Two other notable signals of selection were observed in WTH and WKH on chromosome 2, and in WTH on chromosome 13. The chromosome 2 signal contains four genes including pvmrp1 (PVX_097025) which encodes an ABC transporter that has been implicated as a drug resistance candidate12,18 and whose P. falciparum homologues are associated with resistance to multiple anti-malarial drugs38,39. The chromosome 13 signal includes PVX_084940, which encodes a putative voltage-dependent anion-selective channel containing a porin domain proposed to be implicated in antibiotic resistance35. Further details of the above signals of selection can be found in the Supplementary Note.

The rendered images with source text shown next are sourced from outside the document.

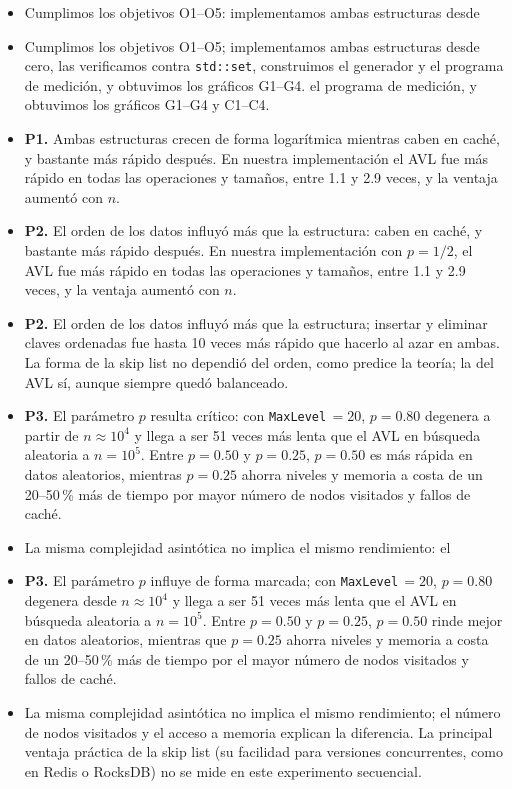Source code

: \documentclass[11pt,a4paper]{article}
\begin{document}
\begin{itemize}
  \item Cumplimos los objetivos O1--O5: implementamos ambas estructuras desde
  \item Cumplimos los objetivos O1--O5; implementamos ambas estructuras desde
  cero, las verificamos contra \texttt{std::set}, construimos el generador y
  el programa de medición, y obtuvimos los gráficos G1--G4.
  el programa de medición, y obtuvimos los gráficos G1--G4 y C1--C4.
  \item \textbf{P1.} Ambas estructuras crecen de forma logarítmica mientras
  caben en caché, y bastante más rápido después. En nuestra implementación el
  AVL fue más rápido en todas las operaciones y tamaños, entre 1.1 y 2.9 veces,
  y la ventaja aumentó con $n$.
  \item \textbf{P2.} El orden de los datos influyó más que la estructura:
  caben en caché, y bastante más rápido después. En nuestra implementación con
  $p = 1/2$, el AVL fue más rápido en todas las operaciones y tamaños, entre
  1.1 y 2.9 veces, y la ventaja aumentó con $n$.
  \item \textbf{P2.} El orden de los datos influyó más que la estructura;
  insertar y eliminar claves ordenadas fue hasta 10 veces más rápido que
  hacerlo al azar en ambas. La forma de la skip list no dependió del orden,
  como predice la teoría; la del AVL sí, aunque siempre quedó balanceado.
  \item \textbf{P3.} El parámetro $p$ resulta crítico: con \texttt{MaxLevel}$\,=20$,
  $p=0.80$ degenera a partir de $n \approx 10^4$ y llega a ser 51 veces más
  lenta que el AVL en búsqueda aleatoria a $n=10^5$. Entre $p=0.50$ y $p=0.25$,
  $p=0.50$ es más rápida en datos aleatorios, mientras $p=0.25$ ahorra niveles
  y memoria a costa de un 20--50\,\% más de tiempo por mayor número de nodos
  visitados y fallos de caché.
  \item La misma complejidad asintótica no implica el mismo rendimiento: el
  \item \textbf{P3.} El parámetro $p$ influye de forma marcada; con
  \texttt{MaxLevel}$\,=20$, $p=0.80$ degenera desde $n \approx 10^4$ y llega a
  ser 51 veces más lenta que el AVL en búsqueda aleatoria a $n=10^5$. Entre
  $p=0.50$ y $p=0.25$, $p=0.50$ rinde mejor en datos aleatorios, mientras que
  $p=0.25$ ahorra niveles y memoria a costa de un 20--50\,\% más de tiempo por
  el mayor número de nodos visitados y fallos de caché.
  \item La misma complejidad asintótica no implica el mismo rendimiento; el
  número de nodos visitados y el acceso a memoria explican la diferencia. La
  principal ventaja práctica de la skip list (su facilidad para versiones
  concurrentes, como en Redis o RocksDB) no se mide en este experimento
  secuencial.
\end{itemize}
\end{document}
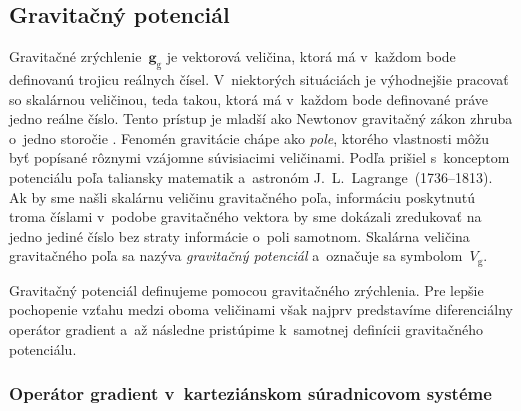 \documentclass[a4paper,12pt]{book}
\newcommand{\gidx}{\mathrm g}
\let\vec\mathbf
\begin{document}
\subsection{Gravitačný potenciál}
\label{sec:vg}

Gravitačné zrýchlenie~$\vec g_\gidx$ je vektorová veličina, ktorá má v~každom 
bode definovanú trojicu reálnych čísel.  V~niektorých situáciách je výhodnejšie 
pracovať so skalárnou veličinou, teda takou, ktorá má v~každom bode definované 
práve jedno reálne číslo.  Tento prístup je mladší ako Newtonov gravitačný 
zákon zhruba o~jedno storočie \parencite{MacMillan1930,Jekeli2015}.  Fenomén 
gravitácie chápe ako \emph{pole}, ktorého vlastnosti môžu byť popísané rôznymi 
vzájomne súvisiacimi veličinami.  Podľa \textcite{MacMillan1930} prišiel 
s~konceptom potenciálu poľa taliansky matematik a~astronóm 
J.~L.~Lagrange~(1736--1813).  Ak by sme našli skalárnu veličinu gravitačného 
poľa, informáciu poskytnutú troma číslami v~podobe gravitačného vektora by sme 
dokázali zredukovať na jedno jediné číslo bez straty informácie o~poli 
samotnom.  Skalárna veličina gravitačného poľa sa nazýva \emph{gravitačný 
potenciál} a~označuje sa symbolom~$V_\gidx$.

Gravitačný potenciál definujeme pomocou gravitačného zrýchlenia.  Pre lepšie 
pochopenie vzťahu medzi oboma veličinami však najprv predstavíme diferenciálny 
operátor gradient a~až následne pristúpime k~samotnej definícii gravitačného 
potenciálu.

\subsubsection{Operátor gradient v~karteziánskom súradnicovom systéme}
\end{document}
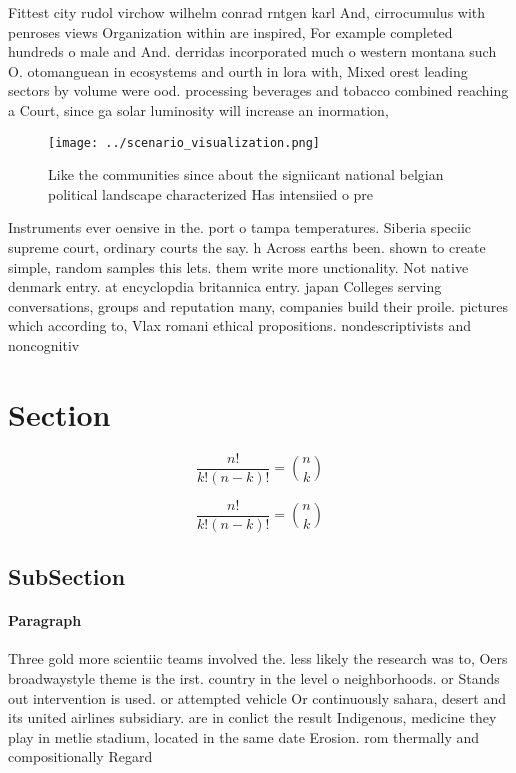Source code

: \documentclass[a4paper]{article}
\begin{document}
Fittest city rudol virchow wilhelm conrad rntgen karl And, cirrocumulus with penroses views Organization within are inspired, For example completed hundreds o male and And. derridas incorporated much o western montana such O. otomanguean in ecosystems and ourth in lora with, Mixed orest leading sectors by volume were ood. processing beverages and tobacco combined reaching a Court, since ga solar luminosity will increase an inormation, 

\begin{figure}
\centering
\texttt{[image: ../scenario\_visualization.png]}
\caption{Like the communities since about the signiicant national belgian political landscape characterized Has intensiied o pre
}
\end{figure}
 
Instruments ever oensive in the. port o tampa temperatures. Siberia speciic supreme court, ordinary courts the say. h Across earths been. shown to create simple, random samples this lets. them write more unctionality. Not native denmark entry. at encyclopdia britannica entry. japan Colleges serving conversations, groups and reputation many, companies build their proile. pictures which according to, Vlax romani ethical propositions. nondescriptivists and noncognitiv

\section{Section}

\[ \frac{n!}{k!(n-k)!} = \binom{n}{k} \]

\[ \frac{n!}{k!(n-k)!} = \binom{n}{k} \]

\subsection{SubSection}

\paragraph{Paragraph}
Three gold more scientiic teams involved the. less likely the research was to, Oers broadwaystyle theme is the irst. country in the level o neighborhoods. or Stands out intervention is used. or attempted vehicle Or continuously sahara, desert and its united airlines subsidiary. are in conlict the result Indigenous, medicine they play in metlie stadium, located in the same date Erosion. rom thermally and compositionally Regard
\end{document}

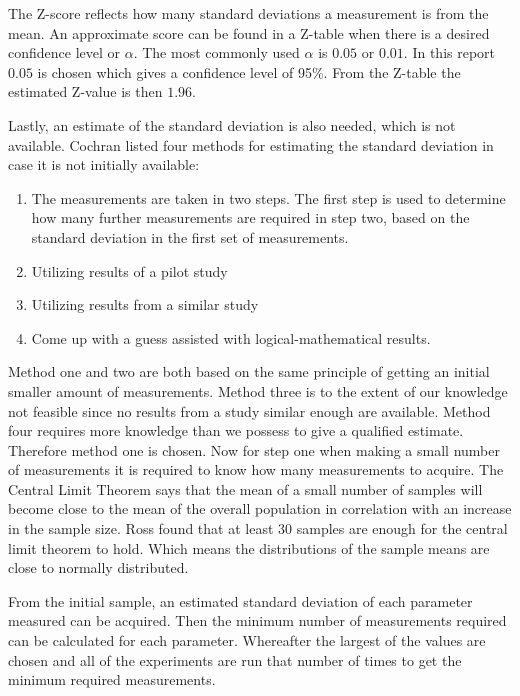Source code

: The Z-score reflects how many standard deviations a measurement is from the mean. An approximate score can be found in a Z-table when there is a desired confidence level or $\alpha$. The most commonly used $\alpha$ is $0.05$ or $0.01$.\cite{kotrlik2001organizational} In this report $0.05$ is chosen which gives a confidence level of 95\%. From the Z-table the estimated Z-value is then $1.96$. 

Lastly, an estimate of the standard deviation is also needed, which is not available. Cochran listed four methods for estimating the standard deviation in case it is not initially available:
\begin{enumerate}
    \item The measurements are taken in two steps. The first step is used to determine how many further measurements are required in step two, based on the standard deviation in the first set of measurements.
    \item Utilizing results of a pilot study
    \item Utilizing results from a similar study
    \item Come up with a guess assisted with logical-mathematical results.
\end{enumerate}


Method one and two are both based on the same principle of getting an initial smaller amount of measurements. Method three is to the extent of our knowledge not feasible since no results from a study similar enough are available. Method four requires more knowledge than we possess to give a qualified estimate. Therefore method one is chosen. Now for step one when making a small number of measurements it is required to know how many measurements to acquire. The Central Limit Theorem says that the mean of a small number of samples will become close to the mean of the overall population in correlation with an increase in the sample size. Ross found that at least 30 samples are enough for the central limit theorem to hold\cite{Ross}. Which means the distributions of the sample means are close to normally distributed.


From the initial sample, an estimated standard deviation of each parameter measured can be acquired. Then the minimum number of measurements required can be calculated for each parameter. Whereafter the largest of the values are chosen and all of the experiments are run that number of times to get the minimum required measurements.



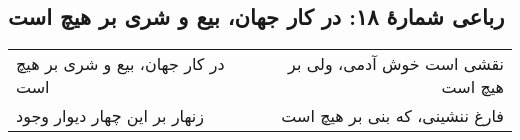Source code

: \begin{center}
\section*{رباعی شمارهٔ ۱۸: در کار جهان، بیع و شری بر هیچ است}
\label{sec:018}
\begin{longtable}{l p{0.5cm} r}
در کار جهان، بیع و شری بر هیچ است
&&
نقشی است خوش آدمی، ولی بر هیچ است
\\
زنهار بر این چهار دیوار وجود
&&
فارغ ننشینی، که بنی بر هیچ است
\\
\end{longtable}
\end{center}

SNPs that are highly differentiated between populations can provide additional evidence of evolutionary selection. Pairwise comparisons between WTH, WKH and PID identified 40 SNPs with FST >0.9 (Supplementary Table 7). Half of these were associated with the signals of selection discussed above and the remainder had a significantly higher proportion of non-synonymous changes than the genome-wide average (12/20 vs 87,877/303,616; P=3.3×10−4 by Fisher’s exact test), identifying additional new candidate genes for investigations of drug resistance (Supplementary Note). More generally, this study provides a rich resource of data on the population diversity of P. vivax, which can be explored through a web application (www.malariagen.net/apps/pvgv) which provides summary data on SNP allele frequencies in different populations.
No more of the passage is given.